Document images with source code
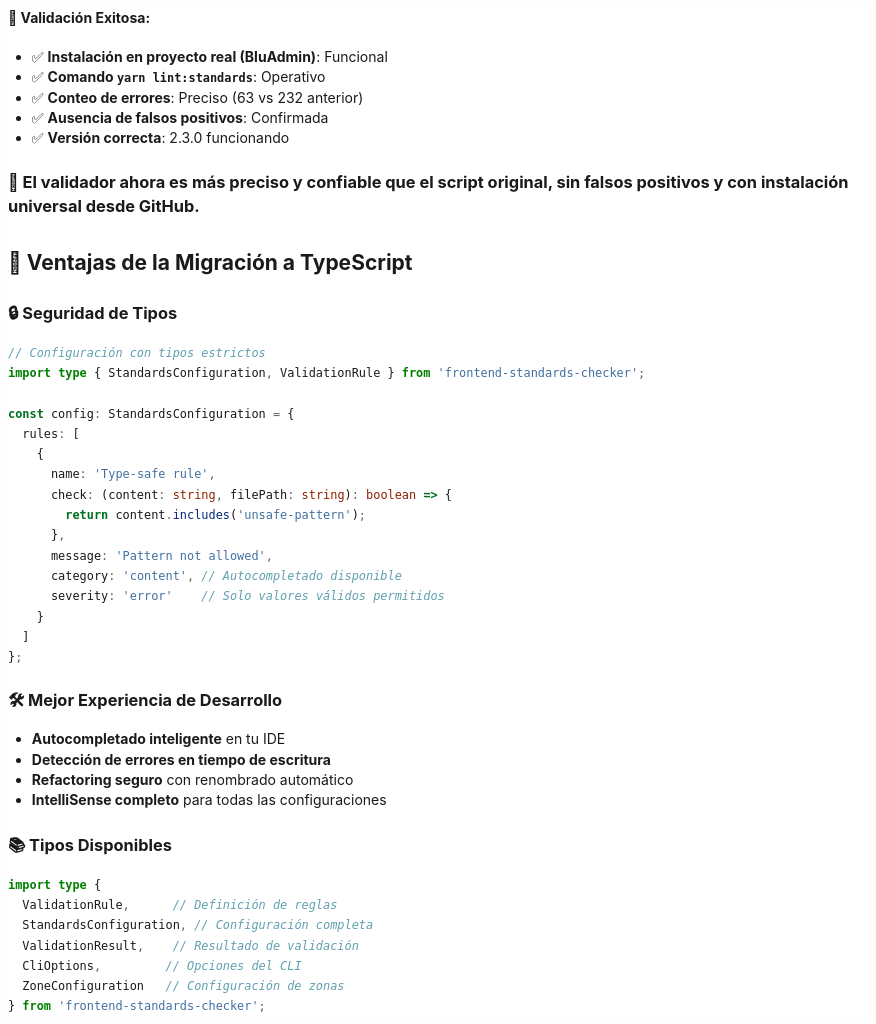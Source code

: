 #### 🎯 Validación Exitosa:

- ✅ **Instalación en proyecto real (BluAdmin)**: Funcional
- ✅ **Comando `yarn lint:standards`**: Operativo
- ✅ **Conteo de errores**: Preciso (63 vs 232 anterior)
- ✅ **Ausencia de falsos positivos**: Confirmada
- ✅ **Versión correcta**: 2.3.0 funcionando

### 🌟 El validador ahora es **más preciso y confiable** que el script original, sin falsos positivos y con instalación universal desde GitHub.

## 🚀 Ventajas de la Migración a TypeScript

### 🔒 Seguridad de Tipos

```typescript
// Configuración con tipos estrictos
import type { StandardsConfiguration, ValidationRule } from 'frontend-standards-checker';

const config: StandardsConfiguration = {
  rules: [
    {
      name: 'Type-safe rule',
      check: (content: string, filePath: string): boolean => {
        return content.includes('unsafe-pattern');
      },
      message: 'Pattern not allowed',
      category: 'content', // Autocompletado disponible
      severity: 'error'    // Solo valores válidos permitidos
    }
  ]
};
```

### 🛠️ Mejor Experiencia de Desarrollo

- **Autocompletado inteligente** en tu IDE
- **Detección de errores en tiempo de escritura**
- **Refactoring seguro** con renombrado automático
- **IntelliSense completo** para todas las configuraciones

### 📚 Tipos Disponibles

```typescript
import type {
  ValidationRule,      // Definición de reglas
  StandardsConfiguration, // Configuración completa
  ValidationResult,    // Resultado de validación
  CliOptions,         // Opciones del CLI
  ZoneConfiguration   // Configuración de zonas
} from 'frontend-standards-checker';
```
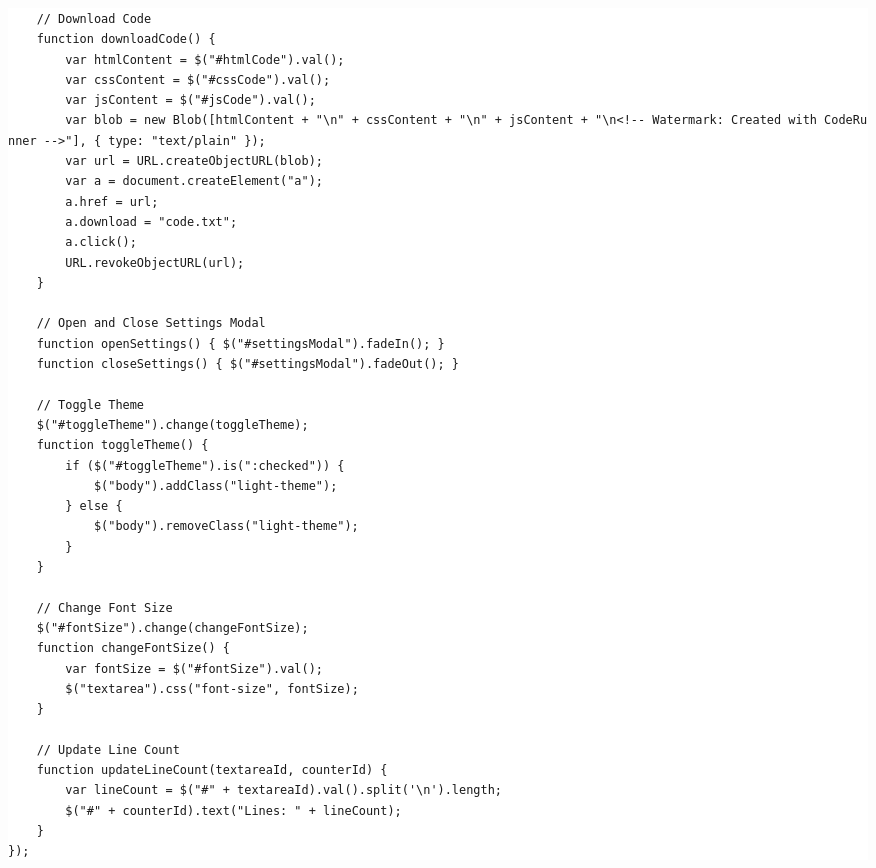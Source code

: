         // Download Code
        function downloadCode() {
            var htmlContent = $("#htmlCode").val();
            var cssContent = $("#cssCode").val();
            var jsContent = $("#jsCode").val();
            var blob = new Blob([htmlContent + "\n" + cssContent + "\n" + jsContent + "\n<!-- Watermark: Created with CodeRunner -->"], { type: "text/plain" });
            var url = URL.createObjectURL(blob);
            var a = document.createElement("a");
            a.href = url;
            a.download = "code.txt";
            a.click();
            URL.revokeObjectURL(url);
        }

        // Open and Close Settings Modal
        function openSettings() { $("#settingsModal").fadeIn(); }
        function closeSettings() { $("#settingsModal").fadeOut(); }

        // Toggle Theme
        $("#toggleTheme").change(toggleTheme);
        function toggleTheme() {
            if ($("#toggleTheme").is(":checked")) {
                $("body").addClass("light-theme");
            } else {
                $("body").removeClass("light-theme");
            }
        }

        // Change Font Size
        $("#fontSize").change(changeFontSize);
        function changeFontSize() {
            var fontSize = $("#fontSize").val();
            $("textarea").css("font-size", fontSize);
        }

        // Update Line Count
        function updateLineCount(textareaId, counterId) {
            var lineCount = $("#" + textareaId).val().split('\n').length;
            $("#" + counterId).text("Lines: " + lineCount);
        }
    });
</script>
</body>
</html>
---
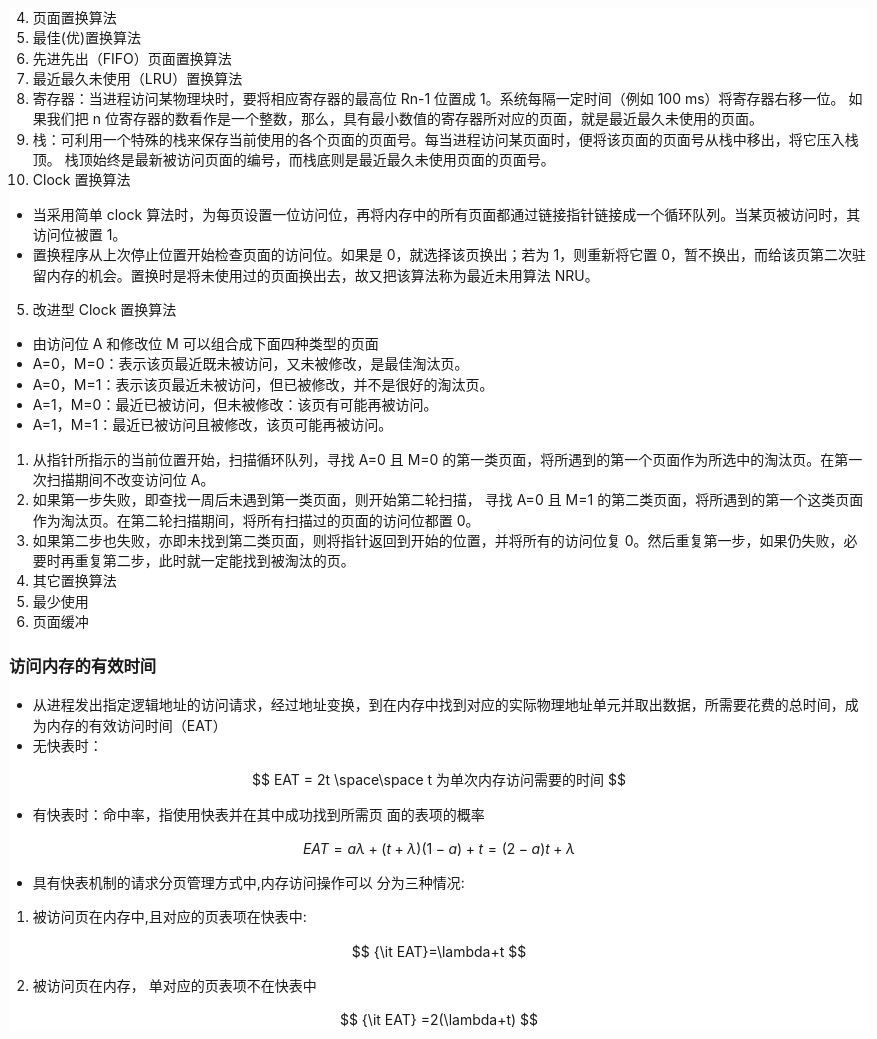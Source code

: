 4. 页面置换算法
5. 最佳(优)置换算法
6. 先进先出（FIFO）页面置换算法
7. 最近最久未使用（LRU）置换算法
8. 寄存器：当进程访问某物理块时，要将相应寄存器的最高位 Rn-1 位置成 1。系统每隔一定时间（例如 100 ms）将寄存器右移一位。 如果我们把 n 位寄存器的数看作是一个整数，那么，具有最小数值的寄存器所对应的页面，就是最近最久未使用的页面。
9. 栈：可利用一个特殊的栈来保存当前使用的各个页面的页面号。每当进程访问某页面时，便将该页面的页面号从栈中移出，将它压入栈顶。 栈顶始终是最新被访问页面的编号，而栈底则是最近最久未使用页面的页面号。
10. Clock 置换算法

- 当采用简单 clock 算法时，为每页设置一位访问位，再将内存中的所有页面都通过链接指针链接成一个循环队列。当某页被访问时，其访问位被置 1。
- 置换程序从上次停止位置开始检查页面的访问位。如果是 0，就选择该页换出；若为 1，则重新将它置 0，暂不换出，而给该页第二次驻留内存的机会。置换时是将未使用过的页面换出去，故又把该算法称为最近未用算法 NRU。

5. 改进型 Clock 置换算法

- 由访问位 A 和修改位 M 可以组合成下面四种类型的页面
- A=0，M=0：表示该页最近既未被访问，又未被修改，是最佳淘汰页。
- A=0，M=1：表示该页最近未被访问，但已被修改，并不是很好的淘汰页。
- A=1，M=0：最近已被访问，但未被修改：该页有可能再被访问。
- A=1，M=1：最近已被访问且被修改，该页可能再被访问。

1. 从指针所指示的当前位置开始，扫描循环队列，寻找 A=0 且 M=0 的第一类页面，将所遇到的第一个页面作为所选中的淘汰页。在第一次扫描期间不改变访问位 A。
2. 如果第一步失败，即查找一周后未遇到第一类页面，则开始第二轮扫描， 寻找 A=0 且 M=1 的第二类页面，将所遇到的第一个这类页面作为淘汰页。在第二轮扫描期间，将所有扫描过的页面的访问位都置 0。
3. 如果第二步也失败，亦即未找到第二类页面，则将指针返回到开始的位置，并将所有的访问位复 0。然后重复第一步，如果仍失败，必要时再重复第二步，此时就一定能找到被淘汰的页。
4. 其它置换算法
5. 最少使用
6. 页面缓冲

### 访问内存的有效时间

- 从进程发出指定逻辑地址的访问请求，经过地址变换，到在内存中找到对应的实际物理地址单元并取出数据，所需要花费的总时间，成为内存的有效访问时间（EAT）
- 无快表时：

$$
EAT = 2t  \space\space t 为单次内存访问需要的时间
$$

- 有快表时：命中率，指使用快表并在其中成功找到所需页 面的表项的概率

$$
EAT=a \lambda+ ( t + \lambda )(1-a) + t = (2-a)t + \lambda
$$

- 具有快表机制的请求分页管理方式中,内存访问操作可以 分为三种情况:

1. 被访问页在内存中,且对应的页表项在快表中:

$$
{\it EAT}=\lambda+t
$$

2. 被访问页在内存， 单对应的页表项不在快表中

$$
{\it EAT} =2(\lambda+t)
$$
---
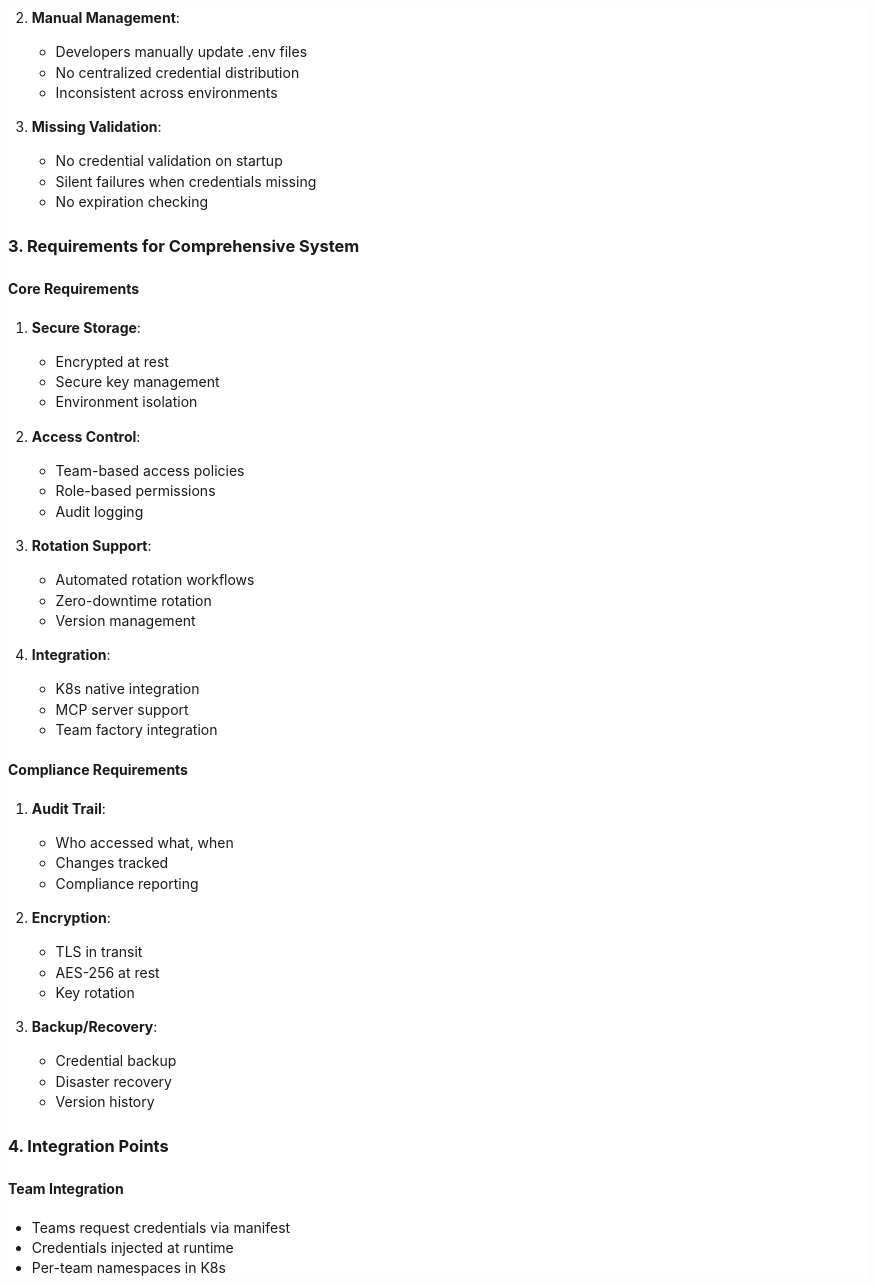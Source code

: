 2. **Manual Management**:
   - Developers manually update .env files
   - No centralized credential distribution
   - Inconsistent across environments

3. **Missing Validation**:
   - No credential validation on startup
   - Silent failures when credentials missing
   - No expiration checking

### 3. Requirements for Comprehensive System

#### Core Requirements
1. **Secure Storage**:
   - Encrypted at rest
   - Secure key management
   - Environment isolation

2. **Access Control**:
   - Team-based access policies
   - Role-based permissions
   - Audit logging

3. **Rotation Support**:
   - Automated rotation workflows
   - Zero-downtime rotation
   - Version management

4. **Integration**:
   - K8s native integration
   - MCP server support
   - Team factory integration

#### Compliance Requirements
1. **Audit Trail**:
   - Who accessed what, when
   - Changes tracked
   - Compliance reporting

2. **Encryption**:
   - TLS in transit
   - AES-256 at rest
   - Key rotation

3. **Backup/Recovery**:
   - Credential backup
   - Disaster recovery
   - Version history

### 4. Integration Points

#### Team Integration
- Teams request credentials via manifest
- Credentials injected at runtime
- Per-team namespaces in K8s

• **Task item**: Lines that hold "light" are the ones to copy, so pick each out from the data.

• **Output of the exercise**:
                $("body").addClass("light-theme");
                $("body").removeClass("light-theme");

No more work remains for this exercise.